The changes clearly stimulated a market reaction. To keep their weightings consistent with the index, traders were forced to sell quickly contracts on unleaded gasoline (and buy contracts on reformulated blendstock). The New York Times noted that on Aug. 10, the New York Harbor unleaded gasoline contract fell more than 8 percent, or 18 cents, to $1.9889 a gallon. And in commodity markets, as in other markets, investors feed on momentum in both directions. The market prices—and hence the retail price—of gasoline has continued to fall in the weeks since.

So, was this engineered by Henry Paulson and Goldman Sachs? It’s doubtful, although Goldman hasn’t done much to dispel questions. The bank hasn’t offered a good reason as to why it decided to reduce the overall weighting of gasoline in the index this summer. Still, the company is hardly a Republican redoubt. There are likely as many Kerry supporters as Bush supporters in the firm’s upper ranks. And if Goldman was trying to manipulate the market for political reasons, it certainly picked an awfully transparent way of doing it. It publicly announced the contours of the changes in advance and gave investors and traders time to plot strategies surrounding the move.

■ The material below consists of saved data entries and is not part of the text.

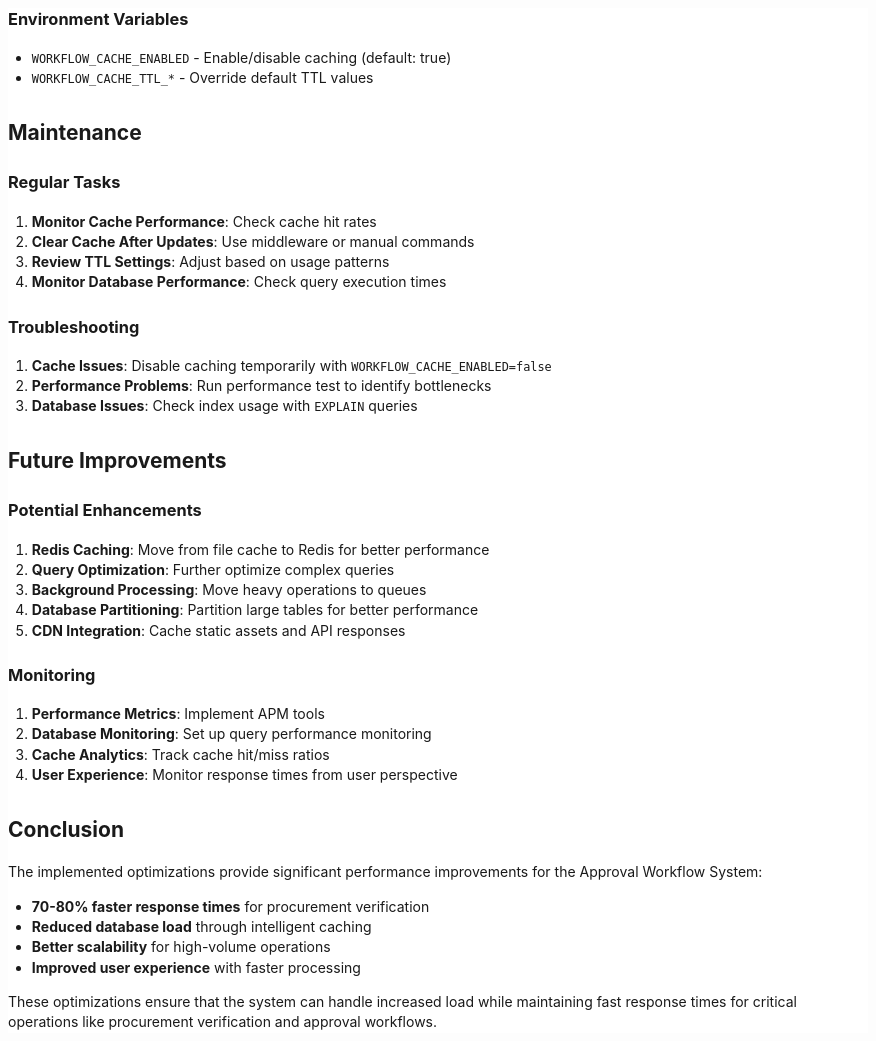 ### Environment Variables
- `WORKFLOW_CACHE_ENABLED` - Enable/disable caching (default: true)
- `WORKFLOW_CACHE_TTL_*` - Override default TTL values

## Maintenance

### Regular Tasks
1. **Monitor Cache Performance**: Check cache hit rates
2. **Clear Cache After Updates**: Use middleware or manual commands
3. **Review TTL Settings**: Adjust based on usage patterns
4. **Monitor Database Performance**: Check query execution times

### Troubleshooting
1. **Cache Issues**: Disable caching temporarily with `WORKFLOW_CACHE_ENABLED=false`
2. **Performance Problems**: Run performance test to identify bottlenecks
3. **Database Issues**: Check index usage with `EXPLAIN` queries

## Future Improvements

### Potential Enhancements
1. **Redis Caching**: Move from file cache to Redis for better performance
2. **Query Optimization**: Further optimize complex queries
3. **Background Processing**: Move heavy operations to queues
4. **Database Partitioning**: Partition large tables for better performance
5. **CDN Integration**: Cache static assets and API responses

### Monitoring
1. **Performance Metrics**: Implement APM tools
2. **Database Monitoring**: Set up query performance monitoring
3. **Cache Analytics**: Track cache hit/miss ratios
4. **User Experience**: Monitor response times from user perspective

## Conclusion

The implemented optimizations provide significant performance improvements for the Approval Workflow System:

- **70-80% faster response times** for procurement verification
- **Reduced database load** through intelligent caching
- **Better scalability** for high-volume operations
- **Improved user experience** with faster processing

These optimizations ensure that the system can handle increased load while maintaining fast response times for critical operations like procurement verification and approval workflows.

More broadly, though, commodity markets have shown themselves to be beyond the control of presidents, the Saudis, or even Henry Paulson and Goldman Sachs. The world is an increasingly connected, complicated, and volatile place, which makes the prices for commodities that fuel the global economy dependent on a growing range of factors. At root, gasoline is getting cheaper largely because the thing you need to make it—crude oil—has been getting cheaper. And Goldman actually slightly increased the weighting of crude oil in the overall index this summer.

Closer to home, there was plenty of activity in August and September—beyond Goldman’s index maneuvers—that helped push market and retail prices of energy lower. They include: a growing sense that the U.S. economy, the largest user of oil on the planet, has been slowing rapidly and might be headed toward a recession; a shift in the mix of the U.S. car fleet away from trucks and SUVs and toward smaller vehicles; a potential big find in the Gulf of Mexico; a growing boomlet in ethanol and alternative energy; a bust of a hurricane season; and the blowup of a gigantic hedge fund with huge positions in natural gas.

So, the recent fall in energy prices is almost certainly not a Bush conspiracy, just a bit of electoral good luck.